The people who run the symphony were stunned last week to learn that County Executive Roger Hayden had slashed the county's appropriation to the BSO from $490,000 to $222,000, a 55 percent cut, while county arts grants were being cut just 27 percent overall.
The symphony receives the lion's share of Baltimore County arts funding. It got one-third of county arts money this year; next year, under the proposed budget, it would receive a quarter of the total money. Yet the BSO is one of the more county-oriented of the city's cultural institutions with its Oregon Ridge summer concert series and its "tiny tots" performances for pre-schoolers at Goucher College in Towson.
The abrupt cut seemed to reflect a change in county thinking in its relationship with the BSO. The symphony people want to know, did we offend someone?
It's not that the symphony has done anything wrong. It's that the economy has badly depleted county revenues. A report on arts funding that the Baltimore Regional Council of Governments printed just last October, for example, already seems so outdated as to be of another era. It projected funding from Baltimore County for the BSO at $600,000 for the coming fiscal year.
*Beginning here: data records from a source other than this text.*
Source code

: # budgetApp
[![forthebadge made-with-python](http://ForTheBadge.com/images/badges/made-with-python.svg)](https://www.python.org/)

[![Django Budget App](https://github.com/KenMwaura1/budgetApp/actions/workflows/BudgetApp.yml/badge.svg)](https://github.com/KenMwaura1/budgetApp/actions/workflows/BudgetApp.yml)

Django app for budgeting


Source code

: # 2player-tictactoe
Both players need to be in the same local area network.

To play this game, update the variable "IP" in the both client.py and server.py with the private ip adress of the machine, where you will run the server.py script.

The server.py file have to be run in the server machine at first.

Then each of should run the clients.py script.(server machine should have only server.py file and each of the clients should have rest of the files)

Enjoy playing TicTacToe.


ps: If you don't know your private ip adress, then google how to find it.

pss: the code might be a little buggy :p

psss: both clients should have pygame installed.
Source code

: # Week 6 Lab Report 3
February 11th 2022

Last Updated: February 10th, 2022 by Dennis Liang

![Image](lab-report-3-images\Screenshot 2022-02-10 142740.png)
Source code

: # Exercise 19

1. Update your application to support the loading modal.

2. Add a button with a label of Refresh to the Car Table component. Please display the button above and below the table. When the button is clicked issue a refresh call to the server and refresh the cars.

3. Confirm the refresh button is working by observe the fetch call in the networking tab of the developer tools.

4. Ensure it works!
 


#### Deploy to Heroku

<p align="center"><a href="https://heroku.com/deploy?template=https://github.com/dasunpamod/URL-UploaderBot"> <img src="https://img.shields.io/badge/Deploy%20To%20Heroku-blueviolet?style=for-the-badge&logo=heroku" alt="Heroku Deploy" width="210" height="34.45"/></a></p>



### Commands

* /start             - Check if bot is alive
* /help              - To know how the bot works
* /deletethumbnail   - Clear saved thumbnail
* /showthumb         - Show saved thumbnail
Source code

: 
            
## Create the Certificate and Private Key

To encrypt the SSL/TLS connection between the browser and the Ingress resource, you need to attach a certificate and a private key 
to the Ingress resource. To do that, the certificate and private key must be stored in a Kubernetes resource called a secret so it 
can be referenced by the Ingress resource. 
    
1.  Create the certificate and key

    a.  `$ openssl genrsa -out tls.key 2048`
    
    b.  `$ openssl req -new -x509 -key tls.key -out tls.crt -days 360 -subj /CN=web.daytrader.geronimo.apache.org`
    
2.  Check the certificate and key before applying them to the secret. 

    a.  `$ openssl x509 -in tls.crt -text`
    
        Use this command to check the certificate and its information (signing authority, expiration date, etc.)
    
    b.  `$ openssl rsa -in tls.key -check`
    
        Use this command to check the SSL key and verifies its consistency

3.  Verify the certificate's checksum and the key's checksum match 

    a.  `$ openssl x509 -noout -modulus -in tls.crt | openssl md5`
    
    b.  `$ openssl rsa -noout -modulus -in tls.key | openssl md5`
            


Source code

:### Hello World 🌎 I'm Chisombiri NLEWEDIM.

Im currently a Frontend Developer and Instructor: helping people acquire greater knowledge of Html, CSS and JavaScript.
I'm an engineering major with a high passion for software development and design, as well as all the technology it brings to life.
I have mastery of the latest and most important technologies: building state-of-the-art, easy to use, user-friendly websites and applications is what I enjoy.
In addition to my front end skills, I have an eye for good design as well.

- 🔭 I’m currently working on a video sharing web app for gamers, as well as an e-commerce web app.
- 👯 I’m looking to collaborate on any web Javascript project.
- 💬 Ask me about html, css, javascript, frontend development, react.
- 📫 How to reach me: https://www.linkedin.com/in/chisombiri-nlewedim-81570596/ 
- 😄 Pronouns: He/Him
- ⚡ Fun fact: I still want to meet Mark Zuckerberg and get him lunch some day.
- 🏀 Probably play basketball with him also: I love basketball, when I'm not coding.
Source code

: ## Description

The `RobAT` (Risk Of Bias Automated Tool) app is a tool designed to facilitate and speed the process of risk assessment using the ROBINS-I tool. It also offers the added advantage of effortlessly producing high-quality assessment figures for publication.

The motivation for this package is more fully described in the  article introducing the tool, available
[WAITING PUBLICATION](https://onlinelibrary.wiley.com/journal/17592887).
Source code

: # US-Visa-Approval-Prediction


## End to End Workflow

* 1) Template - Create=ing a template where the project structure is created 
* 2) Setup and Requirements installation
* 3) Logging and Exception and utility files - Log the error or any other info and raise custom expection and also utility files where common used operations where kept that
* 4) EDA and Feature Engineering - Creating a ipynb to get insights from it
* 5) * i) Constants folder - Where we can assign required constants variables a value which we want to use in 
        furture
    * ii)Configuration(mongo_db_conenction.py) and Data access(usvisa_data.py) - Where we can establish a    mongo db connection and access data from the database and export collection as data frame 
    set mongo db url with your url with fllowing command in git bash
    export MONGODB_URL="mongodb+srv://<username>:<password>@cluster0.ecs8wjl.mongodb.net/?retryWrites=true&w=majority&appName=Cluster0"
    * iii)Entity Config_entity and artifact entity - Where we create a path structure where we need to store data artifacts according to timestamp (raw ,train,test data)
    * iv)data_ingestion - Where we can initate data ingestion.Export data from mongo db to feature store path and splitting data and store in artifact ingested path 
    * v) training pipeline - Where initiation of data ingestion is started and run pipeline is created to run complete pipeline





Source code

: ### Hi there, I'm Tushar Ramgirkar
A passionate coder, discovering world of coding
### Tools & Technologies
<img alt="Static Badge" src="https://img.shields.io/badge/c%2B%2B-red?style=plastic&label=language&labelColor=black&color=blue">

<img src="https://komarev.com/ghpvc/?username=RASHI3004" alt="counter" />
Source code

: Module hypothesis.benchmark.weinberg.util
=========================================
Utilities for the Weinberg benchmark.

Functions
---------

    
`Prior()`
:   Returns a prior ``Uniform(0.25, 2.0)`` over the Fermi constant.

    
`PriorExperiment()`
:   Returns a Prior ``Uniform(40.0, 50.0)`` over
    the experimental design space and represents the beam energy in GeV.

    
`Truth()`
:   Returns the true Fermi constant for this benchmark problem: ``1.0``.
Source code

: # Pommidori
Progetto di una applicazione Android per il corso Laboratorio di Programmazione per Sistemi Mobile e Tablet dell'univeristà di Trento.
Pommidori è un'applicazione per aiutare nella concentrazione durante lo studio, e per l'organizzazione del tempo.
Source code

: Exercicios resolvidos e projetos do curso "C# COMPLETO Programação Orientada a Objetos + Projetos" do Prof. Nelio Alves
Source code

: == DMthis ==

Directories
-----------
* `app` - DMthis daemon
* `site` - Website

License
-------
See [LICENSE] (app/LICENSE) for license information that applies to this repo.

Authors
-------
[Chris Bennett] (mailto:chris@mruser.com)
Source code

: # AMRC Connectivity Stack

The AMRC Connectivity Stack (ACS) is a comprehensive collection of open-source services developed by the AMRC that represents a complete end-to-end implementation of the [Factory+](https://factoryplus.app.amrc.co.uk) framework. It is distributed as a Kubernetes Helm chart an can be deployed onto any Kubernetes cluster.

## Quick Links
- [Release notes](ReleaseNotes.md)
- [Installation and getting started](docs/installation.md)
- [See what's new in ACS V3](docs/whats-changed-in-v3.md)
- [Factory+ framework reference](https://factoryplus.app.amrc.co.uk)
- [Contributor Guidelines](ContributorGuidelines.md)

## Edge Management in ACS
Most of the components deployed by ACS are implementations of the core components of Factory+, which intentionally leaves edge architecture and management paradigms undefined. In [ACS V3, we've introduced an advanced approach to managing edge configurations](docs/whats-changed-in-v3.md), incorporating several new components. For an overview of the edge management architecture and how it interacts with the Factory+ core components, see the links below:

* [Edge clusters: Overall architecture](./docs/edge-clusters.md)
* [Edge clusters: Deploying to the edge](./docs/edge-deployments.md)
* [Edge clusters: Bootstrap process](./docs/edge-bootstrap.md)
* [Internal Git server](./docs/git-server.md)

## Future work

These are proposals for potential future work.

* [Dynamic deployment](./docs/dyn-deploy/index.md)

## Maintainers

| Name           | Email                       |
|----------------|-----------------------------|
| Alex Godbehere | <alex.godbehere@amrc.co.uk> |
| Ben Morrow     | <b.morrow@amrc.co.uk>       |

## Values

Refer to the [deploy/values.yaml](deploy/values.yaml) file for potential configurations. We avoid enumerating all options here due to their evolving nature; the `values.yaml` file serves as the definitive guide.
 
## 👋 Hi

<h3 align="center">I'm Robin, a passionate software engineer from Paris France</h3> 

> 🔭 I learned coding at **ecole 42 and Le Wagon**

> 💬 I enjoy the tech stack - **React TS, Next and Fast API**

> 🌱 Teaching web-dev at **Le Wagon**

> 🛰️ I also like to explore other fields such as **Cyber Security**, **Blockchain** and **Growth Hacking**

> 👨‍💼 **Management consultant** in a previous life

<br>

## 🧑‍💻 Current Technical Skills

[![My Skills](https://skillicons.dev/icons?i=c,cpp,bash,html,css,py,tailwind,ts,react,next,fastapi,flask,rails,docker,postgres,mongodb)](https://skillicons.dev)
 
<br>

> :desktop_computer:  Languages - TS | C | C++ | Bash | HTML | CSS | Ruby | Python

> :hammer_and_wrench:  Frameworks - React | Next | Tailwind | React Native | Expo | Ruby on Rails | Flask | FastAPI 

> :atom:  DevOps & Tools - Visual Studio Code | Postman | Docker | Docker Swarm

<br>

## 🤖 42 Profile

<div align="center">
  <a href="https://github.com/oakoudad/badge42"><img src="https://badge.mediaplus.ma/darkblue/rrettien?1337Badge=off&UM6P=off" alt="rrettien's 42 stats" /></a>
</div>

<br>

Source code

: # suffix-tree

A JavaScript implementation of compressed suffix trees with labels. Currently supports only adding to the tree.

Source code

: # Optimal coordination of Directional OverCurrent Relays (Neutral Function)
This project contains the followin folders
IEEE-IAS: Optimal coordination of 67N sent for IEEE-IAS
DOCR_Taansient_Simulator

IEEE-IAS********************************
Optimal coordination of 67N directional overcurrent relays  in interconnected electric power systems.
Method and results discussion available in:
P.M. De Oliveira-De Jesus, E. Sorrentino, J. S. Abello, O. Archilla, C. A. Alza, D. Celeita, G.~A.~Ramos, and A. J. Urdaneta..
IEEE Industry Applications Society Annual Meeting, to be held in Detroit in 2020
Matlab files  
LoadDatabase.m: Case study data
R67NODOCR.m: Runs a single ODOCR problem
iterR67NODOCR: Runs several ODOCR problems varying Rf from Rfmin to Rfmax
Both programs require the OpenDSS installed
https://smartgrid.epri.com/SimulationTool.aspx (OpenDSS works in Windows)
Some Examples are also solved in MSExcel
The BSO, facing a million-dollar shortfall and concerned about the long-term effect of such fiscal pressures, is asking donors to increase their contributions. The organization is also raising ticket prices for the Oregon Ridge performances from $10 to $12, partly to offset maintenance costs at the park that the county no longer is willing to pay for.
Does this aid reduction mean there is simply a lack of county money -- or a lack of county vision? When the county council discussed arts funding recently, Chairman William A. Howard IV was most concerned that "county" programs get enough -- as if to say the symphony is strictly a city concern and need not be supported. Yet 43 percent of the BSO's subscribers reside in the county. The BSO is a regional orchestra, one that is so respected that it was used to promote the entire region on a recent overseas tour.
Mr. Hayden said he will look at "hardship cases" and reshuffle money in certain cases before the budget gets final approval. The BSO should not be penalized more than other arts groups. The symphony is a major-league institution that provides major benefits for Baltimore County residents. It is time for county officials to pay their fair share.